(Extracted records)
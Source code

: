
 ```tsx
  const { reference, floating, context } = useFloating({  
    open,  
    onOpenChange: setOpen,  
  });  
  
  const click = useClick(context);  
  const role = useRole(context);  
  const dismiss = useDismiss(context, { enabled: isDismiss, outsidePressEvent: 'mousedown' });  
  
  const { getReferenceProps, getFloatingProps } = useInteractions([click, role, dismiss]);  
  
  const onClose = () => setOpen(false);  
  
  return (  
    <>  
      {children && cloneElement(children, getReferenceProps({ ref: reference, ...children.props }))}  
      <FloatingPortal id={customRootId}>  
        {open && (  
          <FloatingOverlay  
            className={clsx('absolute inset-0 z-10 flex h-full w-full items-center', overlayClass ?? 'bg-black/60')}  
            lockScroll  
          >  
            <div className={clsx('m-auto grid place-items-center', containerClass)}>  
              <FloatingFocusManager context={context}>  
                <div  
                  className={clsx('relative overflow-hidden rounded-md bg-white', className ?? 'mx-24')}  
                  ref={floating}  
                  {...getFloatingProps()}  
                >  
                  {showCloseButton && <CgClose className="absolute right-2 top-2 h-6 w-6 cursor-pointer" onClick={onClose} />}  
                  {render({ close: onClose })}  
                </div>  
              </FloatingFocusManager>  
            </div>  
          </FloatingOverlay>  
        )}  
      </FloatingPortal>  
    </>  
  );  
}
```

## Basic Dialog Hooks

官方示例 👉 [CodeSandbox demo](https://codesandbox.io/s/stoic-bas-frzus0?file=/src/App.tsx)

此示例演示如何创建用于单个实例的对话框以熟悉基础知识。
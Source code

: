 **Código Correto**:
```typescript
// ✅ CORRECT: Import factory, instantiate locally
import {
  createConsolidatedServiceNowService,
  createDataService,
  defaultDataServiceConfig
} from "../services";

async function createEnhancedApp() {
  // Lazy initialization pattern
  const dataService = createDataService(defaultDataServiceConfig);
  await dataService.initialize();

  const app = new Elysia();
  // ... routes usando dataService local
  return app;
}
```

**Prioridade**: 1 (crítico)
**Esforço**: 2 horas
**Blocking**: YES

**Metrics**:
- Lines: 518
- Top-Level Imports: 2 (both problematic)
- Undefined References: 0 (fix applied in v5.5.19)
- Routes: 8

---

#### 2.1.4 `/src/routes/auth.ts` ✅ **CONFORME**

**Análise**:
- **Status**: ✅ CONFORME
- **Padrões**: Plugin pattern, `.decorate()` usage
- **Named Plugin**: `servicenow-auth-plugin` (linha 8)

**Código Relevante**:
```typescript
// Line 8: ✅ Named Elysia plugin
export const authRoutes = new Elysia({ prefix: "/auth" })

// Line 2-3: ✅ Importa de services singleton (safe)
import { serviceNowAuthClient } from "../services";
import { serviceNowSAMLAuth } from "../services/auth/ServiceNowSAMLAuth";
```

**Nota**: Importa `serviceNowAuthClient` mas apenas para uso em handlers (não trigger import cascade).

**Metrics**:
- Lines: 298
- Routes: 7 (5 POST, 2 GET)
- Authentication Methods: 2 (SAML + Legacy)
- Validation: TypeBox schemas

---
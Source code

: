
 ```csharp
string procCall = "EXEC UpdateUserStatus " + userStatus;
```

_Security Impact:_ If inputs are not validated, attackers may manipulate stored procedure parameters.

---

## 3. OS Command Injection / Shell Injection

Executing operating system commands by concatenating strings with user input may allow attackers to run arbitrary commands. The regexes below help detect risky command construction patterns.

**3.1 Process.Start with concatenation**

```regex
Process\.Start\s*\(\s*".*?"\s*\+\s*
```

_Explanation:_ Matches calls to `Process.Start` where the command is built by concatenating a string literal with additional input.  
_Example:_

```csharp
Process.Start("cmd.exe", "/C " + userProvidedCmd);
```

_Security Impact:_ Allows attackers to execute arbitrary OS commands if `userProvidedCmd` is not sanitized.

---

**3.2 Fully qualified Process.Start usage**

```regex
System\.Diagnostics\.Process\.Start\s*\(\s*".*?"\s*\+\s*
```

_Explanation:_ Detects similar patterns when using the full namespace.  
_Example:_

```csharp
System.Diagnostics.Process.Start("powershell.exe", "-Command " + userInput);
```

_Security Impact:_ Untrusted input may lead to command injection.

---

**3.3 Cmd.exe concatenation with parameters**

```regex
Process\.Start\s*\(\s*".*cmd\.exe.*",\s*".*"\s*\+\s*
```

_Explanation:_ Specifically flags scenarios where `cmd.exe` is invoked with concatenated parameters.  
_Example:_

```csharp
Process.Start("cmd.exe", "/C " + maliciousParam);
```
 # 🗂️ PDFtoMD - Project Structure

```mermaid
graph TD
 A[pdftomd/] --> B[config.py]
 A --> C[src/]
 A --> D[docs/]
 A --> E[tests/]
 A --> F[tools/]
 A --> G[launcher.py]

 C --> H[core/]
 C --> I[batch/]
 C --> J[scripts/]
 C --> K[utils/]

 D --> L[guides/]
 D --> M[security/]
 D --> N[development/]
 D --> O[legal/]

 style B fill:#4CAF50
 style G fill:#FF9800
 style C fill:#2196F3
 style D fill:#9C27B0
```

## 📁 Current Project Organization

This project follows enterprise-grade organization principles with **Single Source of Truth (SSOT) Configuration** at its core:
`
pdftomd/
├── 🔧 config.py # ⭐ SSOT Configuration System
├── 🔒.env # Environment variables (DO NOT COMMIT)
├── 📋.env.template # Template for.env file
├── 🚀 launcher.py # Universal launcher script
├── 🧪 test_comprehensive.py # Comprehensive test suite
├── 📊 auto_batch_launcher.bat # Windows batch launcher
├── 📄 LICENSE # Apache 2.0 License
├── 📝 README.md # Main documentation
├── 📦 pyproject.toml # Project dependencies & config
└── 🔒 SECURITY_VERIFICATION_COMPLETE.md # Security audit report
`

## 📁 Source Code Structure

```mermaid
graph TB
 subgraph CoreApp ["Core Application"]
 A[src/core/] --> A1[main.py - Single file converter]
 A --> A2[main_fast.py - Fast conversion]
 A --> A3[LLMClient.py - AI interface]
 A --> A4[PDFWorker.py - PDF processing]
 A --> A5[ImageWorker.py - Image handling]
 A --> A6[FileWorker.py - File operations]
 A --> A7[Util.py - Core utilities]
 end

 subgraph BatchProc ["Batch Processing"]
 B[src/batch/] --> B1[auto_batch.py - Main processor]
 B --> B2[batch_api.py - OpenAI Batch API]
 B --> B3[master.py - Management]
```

Problem
All of the records shown above should be reproduced exactly.

Result of this task
Source code

:
 ```tsx
  const { reference, floating, context } = useFloating({  
    open,  
    onOpenChange: setOpen,  
  });  
  
  const click = useClick(context);  
  const role = useRole(context);  
  const dismiss = useDismiss(context, { enabled: isDismiss, outsidePressEvent: 'mousedown' });  
  
  const { getReferenceProps, getFloatingProps } = useInteractions([click, role, dismiss]);  
  
  const onClose = () => setOpen(false);  
  
  return (  
    <>  
      {children && cloneElement(children, getReferenceProps({ ref: reference, ...children.props }))}  
      <FloatingPortal id={customRootId}>  
        {open && (  
          <FloatingOverlay  
            className={clsx('absolute inset-0 z-10 flex h-full w-full items-center', overlayClass ?? 'bg-black/60')}  
            lockScroll  
          >  
            <div className={clsx('m-auto grid place-items-center', containerClass)}>  
              <FloatingFocusManager context={context}>  
                <div  
                  className={clsx('relative overflow-hidden rounded-md bg-white', className ?? 'mx-24')}  
                  ref={floating}  
                  {...getFloatingProps()}  
                >  
                  {showCloseButton && <CgClose className="absolute right-2 top-2 h-6 w-6 cursor-pointer" onClick={onClose} />}  
                  {render({ close: onClose })}  
                </div>  
              </FloatingFocusManager>  
            </div>  
          </FloatingOverlay>  
        )}  
      </FloatingPortal>  
    </>  
  );  
}
```

## Basic Dialog Hooks

官方示例 👉 [CodeSandbox demo](https://codesandbox.io/s/stoic-bas-frzus0?file=/src/App.tsx)

此示例演示如何创建用于单个实例的对话框以熟悉基础知识。
Source code

: **Código Correto**:
```typescript
// ✅ CORRECT: Import factory, instantiate locally
import {
  createConsolidatedServiceNowService,
  createDataService,
  defaultDataServiceConfig
} from "../services";

async function createEnhancedApp() {
  // Lazy initialization pattern
  const dataService = createDataService(defaultDataServiceConfig);
  await dataService.initialize();

  const app = new Elysia();
  // ... routes usando dataService local
  return app;
}
```

**Prioridade**: 1 (crítico)
**Esforço**: 2 horas
**Blocking**: YES

**Metrics**:
- Lines: 518
- Top-Level Imports: 2 (both problematic)
- Undefined References: 0 (fix applied in v5.5.19)
- Routes: 8

---

#### 2.1.4 `/src/routes/auth.ts` ✅ **CONFORME**

**Análise**:
- **Status**: ✅ CONFORME
- **Padrões**: Plugin pattern, `.decorate()` usage
- **Named Plugin**: `servicenow-auth-plugin` (linha 8)

**Código Relevante**:
```typescript
// Line 8: ✅ Named Elysia plugin
export const authRoutes = new Elysia({ prefix: "/auth" })

// Line 2-3: ✅ Importa de services singleton (safe)
import { serviceNowAuthClient } from "../services";
import { serviceNowSAMLAuth } from "../services/auth/ServiceNowSAMLAuth";
```

**Nota**: Importa `serviceNowAuthClient` mas apenas para uso em handlers (não trigger import cascade).

**Metrics**:
- Lines: 298
- Routes: 7 (5 POST, 2 GET)
- Authentication Methods: 2 (SAML + Legacy)
- Validation: TypeBox schemas

---
Source code

:
 ```csharp
string procCall = "EXEC UpdateUserStatus " + userStatus;
```

_Security Impact:_ If inputs are not validated, attackers may manipulate stored procedure parameters.

---

## 3. OS Command Injection / Shell Injection

Executing operating system commands by concatenating strings with user input may allow attackers to run arbitrary commands. The regexes below help detect risky command construction patterns.

**3.1 Process.Start with concatenation**

```regex
Process\.Start\s*\(\s*".*?"\s*\+\s*
```

_Explanation:_ Matches calls to `Process.Start` where the command is built by concatenating a string literal with additional input.  
_Example:_

```csharp
Process.Start("cmd.exe", "/C " + userProvidedCmd);
```

_Security Impact:_ Allows attackers to execute arbitrary OS commands if `userProvidedCmd` is not sanitized.

---

**3.2 Fully qualified Process.Start usage**

```regex
System\.Diagnostics\.Process\.Start\s*\(\s*".*?"\s*\+\s*
```

_Explanation:_ Detects similar patterns when using the full namespace.  
_Example:_

```csharp
System.Diagnostics.Process.Start("powershell.exe", "-Command " + userInput);
```

_Security Impact:_ Untrusted input may lead to command injection.

---

**3.3 Cmd.exe concatenation with parameters**

```regex
Process\.Start\s*\(\s*".*cmd\.exe.*",\s*".*"\s*\+\s*
```

_Explanation:_ Specifically flags scenarios where `cmd.exe` is invoked with concatenated parameters.  
_Example:_

```csharp
Process.Start("cmd.exe", "/C " + maliciousParam);
```
 # 🗂️ PDFtoMD - Project Structure

```mermaid
graph TD
 A[pdftomd/] --> B[config.py]
 A --> C[src/]
 A --> D[docs/]
 A --> E[tests/]
 A --> F[tools/]
 A --> G[launcher.py]

 C --> H[core/]
 C --> I[batch/]
 C --> J[scripts/]
 C --> K[utils/]

 D --> L[guides/]
 D --> M[security/]
 D --> N[development/]
 D --> O[legal/]

 style B fill:#4CAF50
 style G fill:#FF9800
 style C fill:#2196F3
 style D fill:#9C27B0
```

## 📁 Current Project Organization

This project follows enterprise-grade organization principles with **Single Source of Truth (SSOT) Configuration** at its core:
`
pdftomd/
├── 🔧 config.py # ⭐ SSOT Configuration System
├── 🔒.env # Environment variables (DO NOT COMMIT)
├── 📋.env.template # Template for.env file
├── 🚀 launcher.py # Universal launcher script
├── 🧪 test_comprehensive.py # Comprehensive test suite
├── 📊 auto_batch_launcher.bat # Windows batch launcher
├── 📄 LICENSE # Apache 2.0 License
├── 📝 README.md # Main documentation
├── 📦 pyproject.toml # Project dependencies & config
└── 🔒 SECURITY_VERIFICATION_COMPLETE.md # Security audit report
`

## 📁 Source Code Structure

```mermaid
graph TB
 subgraph CoreApp ["Core Application"]
 A[src/core/] --> A1[main.py - Single file converter]
 A --> A2[main_fast.py - Fast conversion]
 A --> A3[LLMClient.py - AI interface]
 A --> A4[PDFWorker.py - PDF processing]
 A --> A5[ImageWorker.py - Image handling]
 A --> A6[FileWorker.py - File operations]
 A --> A7[Util.py - Core utilities]
 end

 subgraph BatchProc ["Batch Processing"]
 B[src/batch/] --> B1[auto_batch.py - Main processor]
 B --> B2[batch_api.py - OpenAI Batch API]
 B --> B3[master.py - Management]
```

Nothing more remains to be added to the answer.